── Task inputs

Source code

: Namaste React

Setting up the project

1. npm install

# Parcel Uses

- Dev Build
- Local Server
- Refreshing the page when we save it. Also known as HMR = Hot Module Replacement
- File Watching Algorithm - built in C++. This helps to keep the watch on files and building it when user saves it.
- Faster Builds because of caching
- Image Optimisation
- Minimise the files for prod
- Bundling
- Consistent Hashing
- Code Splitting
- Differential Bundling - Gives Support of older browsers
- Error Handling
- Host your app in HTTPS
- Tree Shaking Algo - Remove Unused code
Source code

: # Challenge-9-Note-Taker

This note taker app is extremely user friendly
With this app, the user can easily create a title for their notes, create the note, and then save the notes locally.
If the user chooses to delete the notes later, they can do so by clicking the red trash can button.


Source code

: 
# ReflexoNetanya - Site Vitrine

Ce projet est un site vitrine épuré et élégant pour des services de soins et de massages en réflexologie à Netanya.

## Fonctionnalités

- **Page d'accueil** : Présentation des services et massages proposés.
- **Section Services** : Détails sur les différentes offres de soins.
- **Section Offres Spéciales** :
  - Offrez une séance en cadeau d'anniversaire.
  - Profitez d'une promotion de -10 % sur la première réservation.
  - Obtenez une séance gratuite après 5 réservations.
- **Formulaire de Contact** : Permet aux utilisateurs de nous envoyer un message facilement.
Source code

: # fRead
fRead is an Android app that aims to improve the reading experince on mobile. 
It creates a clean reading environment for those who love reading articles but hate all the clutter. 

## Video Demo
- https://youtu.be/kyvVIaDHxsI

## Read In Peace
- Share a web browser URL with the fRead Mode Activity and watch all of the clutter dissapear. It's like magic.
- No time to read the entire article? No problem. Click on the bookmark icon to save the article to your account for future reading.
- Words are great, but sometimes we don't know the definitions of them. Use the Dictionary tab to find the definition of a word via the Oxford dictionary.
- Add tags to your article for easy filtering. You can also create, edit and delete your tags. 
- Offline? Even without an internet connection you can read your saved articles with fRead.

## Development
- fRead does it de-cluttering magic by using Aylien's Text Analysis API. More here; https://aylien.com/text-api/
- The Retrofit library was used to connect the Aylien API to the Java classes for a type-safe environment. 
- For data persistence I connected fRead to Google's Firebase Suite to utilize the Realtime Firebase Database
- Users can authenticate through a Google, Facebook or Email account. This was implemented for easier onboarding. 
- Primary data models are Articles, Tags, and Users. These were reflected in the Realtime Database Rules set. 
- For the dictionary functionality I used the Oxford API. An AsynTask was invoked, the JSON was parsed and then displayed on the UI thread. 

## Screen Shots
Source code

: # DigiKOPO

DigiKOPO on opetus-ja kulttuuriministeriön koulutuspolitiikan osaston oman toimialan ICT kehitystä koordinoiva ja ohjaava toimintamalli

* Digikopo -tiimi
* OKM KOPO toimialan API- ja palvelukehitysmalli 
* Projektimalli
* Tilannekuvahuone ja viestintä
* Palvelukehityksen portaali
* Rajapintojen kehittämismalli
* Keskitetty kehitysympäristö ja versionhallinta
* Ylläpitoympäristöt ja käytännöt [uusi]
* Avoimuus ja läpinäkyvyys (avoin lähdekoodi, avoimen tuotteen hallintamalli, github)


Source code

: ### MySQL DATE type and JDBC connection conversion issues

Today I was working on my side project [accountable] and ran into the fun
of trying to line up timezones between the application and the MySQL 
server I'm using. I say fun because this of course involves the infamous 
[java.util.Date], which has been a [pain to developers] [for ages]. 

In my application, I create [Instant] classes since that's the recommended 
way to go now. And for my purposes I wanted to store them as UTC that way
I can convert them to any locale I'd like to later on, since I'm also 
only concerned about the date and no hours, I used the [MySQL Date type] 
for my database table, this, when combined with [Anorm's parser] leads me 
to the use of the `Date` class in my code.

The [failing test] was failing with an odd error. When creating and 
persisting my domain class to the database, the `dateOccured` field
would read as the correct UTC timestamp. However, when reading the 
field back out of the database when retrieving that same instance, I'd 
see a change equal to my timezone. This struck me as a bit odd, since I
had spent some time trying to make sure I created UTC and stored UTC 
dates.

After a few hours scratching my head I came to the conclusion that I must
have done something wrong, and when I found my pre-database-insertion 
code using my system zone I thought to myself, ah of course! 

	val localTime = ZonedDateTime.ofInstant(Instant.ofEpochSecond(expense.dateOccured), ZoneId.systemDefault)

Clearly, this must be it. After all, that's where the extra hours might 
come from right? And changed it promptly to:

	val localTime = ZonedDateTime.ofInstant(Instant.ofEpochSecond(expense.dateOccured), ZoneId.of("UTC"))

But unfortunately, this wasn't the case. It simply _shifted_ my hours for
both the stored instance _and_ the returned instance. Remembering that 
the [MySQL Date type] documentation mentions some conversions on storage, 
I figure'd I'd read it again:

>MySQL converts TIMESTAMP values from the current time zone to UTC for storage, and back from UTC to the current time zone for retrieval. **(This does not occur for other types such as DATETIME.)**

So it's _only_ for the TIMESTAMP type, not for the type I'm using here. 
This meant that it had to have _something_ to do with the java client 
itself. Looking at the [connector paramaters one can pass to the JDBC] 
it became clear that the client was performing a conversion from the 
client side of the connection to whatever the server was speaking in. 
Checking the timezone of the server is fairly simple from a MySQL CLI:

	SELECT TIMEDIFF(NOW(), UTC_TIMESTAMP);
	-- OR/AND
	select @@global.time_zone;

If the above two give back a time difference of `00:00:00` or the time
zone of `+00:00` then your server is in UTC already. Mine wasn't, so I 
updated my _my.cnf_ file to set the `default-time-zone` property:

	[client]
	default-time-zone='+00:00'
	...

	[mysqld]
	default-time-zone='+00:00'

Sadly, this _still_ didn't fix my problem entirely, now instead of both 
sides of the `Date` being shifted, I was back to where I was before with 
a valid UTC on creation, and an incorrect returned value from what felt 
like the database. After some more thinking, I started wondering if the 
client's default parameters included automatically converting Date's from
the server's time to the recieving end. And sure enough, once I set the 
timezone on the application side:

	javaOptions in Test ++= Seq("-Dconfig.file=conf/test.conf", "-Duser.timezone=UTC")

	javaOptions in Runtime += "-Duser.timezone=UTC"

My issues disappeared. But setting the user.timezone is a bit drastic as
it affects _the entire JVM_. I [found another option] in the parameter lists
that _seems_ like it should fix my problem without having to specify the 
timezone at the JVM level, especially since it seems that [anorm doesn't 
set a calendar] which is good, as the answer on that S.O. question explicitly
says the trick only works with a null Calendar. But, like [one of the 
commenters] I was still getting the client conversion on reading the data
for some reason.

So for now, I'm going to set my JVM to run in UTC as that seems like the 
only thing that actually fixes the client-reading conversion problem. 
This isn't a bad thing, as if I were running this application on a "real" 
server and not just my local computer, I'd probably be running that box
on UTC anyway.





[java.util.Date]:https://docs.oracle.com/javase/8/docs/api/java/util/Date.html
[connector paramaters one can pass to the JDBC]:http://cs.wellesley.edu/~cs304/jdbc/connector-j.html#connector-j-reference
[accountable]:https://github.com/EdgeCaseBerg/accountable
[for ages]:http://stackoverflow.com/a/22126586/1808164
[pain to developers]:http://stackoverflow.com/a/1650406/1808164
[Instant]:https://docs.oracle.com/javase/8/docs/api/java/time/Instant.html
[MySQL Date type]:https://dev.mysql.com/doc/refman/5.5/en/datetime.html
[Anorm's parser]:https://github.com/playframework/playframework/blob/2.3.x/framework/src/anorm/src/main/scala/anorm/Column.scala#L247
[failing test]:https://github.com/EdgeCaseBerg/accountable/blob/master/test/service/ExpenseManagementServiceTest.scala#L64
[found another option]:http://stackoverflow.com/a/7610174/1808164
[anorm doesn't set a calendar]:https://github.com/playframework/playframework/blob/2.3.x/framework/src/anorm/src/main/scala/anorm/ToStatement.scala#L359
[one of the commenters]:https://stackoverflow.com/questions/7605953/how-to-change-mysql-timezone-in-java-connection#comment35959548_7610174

────

• _Task goal_: Starting from the data above, filter for lines with "ZoneId" and copy each one.

• _Result of the exercise_:
	val localTime = ZonedDateTime.ofInstant(Instant.ofEpochSecond(expense.dateOccured), ZoneId.systemDefault)
	val localTime = ZonedDateTime.ofInstant(Instant.ofEpochSecond(expense.dateOccured), ZoneId.of("UTC"))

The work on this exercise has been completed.